_PROMPT_
If a line in the entries below includes "that", pick it out and copy it.

------ SUPPLIED DATA ------

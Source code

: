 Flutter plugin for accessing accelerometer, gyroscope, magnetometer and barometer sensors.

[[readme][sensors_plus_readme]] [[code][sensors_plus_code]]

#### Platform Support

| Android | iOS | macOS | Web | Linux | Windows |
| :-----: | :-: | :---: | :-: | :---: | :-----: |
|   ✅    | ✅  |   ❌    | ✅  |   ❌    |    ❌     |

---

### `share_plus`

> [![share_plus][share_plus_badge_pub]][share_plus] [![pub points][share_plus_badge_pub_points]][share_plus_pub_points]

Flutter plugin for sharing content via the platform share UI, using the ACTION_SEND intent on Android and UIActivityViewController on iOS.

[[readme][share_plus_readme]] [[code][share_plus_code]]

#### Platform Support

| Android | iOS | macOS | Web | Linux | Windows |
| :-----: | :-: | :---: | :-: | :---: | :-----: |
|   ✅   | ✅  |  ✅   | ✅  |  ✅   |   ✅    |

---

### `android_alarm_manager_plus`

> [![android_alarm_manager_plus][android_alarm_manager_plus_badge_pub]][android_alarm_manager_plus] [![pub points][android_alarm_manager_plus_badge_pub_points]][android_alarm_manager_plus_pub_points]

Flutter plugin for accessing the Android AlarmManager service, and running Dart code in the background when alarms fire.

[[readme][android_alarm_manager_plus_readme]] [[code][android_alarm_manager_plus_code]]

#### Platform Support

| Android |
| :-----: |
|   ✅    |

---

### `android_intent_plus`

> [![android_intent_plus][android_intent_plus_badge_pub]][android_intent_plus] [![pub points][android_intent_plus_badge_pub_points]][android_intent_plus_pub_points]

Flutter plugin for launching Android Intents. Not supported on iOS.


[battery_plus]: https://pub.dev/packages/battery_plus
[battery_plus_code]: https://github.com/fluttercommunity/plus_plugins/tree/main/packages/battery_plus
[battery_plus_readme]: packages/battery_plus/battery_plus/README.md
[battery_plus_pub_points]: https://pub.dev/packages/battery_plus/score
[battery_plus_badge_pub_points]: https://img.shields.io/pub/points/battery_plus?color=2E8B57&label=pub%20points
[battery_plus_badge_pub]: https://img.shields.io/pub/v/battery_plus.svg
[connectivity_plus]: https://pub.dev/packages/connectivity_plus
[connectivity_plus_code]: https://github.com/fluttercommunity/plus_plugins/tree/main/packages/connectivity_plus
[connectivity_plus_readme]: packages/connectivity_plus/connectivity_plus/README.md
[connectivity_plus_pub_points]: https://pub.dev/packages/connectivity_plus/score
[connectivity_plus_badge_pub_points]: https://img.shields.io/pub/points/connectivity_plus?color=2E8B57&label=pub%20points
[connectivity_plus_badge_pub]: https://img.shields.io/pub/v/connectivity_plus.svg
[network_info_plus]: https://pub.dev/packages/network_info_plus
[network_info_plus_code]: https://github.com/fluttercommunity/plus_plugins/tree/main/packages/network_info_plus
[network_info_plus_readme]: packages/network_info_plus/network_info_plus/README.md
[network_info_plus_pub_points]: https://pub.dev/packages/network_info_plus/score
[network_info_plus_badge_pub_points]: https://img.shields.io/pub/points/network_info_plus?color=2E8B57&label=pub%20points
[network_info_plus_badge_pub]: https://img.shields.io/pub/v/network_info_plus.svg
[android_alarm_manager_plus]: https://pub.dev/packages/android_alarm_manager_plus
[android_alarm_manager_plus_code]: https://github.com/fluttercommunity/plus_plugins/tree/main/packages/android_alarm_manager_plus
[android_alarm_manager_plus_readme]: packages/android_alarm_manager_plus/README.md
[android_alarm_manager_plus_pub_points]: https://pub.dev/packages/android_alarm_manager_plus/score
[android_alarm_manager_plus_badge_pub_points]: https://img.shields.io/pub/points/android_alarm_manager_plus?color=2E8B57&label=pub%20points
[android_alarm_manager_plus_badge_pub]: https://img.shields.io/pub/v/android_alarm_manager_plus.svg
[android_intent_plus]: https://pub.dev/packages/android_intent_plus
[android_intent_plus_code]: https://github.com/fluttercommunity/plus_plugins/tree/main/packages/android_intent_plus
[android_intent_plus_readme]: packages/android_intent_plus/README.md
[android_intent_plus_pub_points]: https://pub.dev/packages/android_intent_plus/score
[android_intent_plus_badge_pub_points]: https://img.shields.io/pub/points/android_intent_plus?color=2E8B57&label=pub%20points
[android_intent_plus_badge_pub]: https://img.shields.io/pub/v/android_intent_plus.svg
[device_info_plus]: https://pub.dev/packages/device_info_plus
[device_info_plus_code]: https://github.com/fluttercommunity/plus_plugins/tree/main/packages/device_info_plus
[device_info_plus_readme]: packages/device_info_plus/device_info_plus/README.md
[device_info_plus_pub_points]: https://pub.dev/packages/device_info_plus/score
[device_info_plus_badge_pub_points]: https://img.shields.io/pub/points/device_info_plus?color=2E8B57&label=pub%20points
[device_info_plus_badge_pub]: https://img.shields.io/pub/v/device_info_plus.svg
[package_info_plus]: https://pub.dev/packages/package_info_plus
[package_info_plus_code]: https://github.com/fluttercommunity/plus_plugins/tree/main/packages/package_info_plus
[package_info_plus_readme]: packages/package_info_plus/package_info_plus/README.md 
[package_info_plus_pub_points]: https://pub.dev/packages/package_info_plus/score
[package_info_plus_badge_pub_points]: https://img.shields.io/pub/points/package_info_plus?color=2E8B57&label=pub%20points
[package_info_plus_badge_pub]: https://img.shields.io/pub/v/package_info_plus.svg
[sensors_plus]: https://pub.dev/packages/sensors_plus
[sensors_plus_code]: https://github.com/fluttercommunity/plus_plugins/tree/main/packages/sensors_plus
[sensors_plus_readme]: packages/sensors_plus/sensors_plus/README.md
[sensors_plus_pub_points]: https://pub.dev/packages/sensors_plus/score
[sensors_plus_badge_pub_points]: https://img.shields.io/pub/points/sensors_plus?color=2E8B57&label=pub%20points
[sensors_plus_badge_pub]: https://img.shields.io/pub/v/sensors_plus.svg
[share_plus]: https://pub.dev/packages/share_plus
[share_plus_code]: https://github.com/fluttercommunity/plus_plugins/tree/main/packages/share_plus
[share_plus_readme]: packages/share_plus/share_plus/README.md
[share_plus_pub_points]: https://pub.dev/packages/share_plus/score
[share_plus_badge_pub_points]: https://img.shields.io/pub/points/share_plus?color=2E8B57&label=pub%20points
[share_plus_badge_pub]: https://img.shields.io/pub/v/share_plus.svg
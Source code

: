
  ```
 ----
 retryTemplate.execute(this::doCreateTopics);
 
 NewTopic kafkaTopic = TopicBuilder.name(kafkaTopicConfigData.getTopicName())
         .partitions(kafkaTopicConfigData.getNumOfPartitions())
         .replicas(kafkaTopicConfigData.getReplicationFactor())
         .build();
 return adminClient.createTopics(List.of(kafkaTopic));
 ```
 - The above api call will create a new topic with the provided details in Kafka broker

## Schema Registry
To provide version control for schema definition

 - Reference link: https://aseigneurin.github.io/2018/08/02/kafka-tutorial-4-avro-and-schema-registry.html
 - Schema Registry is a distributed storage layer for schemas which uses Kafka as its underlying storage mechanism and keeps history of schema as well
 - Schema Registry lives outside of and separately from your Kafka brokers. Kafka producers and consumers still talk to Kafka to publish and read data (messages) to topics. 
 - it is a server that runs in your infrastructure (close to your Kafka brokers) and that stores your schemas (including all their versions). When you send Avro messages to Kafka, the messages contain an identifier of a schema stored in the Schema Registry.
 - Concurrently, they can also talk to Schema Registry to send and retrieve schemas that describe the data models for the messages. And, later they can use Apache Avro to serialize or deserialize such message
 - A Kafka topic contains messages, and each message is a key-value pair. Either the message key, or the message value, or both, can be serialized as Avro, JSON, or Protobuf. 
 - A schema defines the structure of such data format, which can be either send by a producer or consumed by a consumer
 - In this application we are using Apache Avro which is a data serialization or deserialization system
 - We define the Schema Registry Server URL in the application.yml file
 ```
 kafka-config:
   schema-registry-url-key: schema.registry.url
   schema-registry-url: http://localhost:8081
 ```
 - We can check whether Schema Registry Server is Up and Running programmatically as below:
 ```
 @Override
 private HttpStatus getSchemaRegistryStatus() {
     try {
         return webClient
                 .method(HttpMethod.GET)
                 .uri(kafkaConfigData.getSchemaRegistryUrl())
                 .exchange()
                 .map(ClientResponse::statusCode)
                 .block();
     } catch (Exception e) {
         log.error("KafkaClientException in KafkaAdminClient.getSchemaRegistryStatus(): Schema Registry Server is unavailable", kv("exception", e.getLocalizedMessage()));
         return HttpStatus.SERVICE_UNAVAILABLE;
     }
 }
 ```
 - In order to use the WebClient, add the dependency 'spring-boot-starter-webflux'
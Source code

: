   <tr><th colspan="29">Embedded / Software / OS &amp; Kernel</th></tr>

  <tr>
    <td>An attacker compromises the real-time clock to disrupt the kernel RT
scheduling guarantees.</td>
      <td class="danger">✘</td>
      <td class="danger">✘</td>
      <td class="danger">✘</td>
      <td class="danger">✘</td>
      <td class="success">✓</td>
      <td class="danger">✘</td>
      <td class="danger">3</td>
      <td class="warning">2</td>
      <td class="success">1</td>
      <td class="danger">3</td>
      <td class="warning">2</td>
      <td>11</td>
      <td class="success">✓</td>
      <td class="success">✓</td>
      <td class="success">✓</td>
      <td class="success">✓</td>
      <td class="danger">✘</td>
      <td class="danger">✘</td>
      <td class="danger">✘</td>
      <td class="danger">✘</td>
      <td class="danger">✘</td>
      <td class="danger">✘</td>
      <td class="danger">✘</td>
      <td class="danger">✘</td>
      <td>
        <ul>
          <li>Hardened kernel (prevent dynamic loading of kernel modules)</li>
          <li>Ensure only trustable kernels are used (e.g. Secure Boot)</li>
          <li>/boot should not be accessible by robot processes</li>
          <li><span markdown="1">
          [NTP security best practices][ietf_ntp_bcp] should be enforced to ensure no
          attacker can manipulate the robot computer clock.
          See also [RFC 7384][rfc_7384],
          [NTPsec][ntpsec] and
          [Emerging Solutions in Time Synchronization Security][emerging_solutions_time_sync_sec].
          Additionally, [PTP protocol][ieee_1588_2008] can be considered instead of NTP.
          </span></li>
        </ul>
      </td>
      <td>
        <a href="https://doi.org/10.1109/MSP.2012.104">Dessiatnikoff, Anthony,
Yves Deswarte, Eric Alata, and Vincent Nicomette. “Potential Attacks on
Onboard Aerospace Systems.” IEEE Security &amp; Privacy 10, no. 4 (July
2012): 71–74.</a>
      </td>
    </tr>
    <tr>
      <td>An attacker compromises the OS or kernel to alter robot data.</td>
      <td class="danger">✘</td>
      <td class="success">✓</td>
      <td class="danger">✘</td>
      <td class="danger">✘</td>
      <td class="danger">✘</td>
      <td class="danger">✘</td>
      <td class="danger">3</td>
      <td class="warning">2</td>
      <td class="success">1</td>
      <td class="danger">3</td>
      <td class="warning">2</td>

------

_REPLY TO THE EXERCISE_
 - it is a server that runs in your infrastructure (close to your Kafka brokers) and that stores your schemas (including all their versions). When you send Avro messages to Kafka, the messages contain an identifier of a schema stored in the Schema Registry.
 - Concurrently, they can also talk to Schema Registry to send and retrieve schemas that describe the data models for the messages. And, later they can use Apache Avro to serialize or deserialize such message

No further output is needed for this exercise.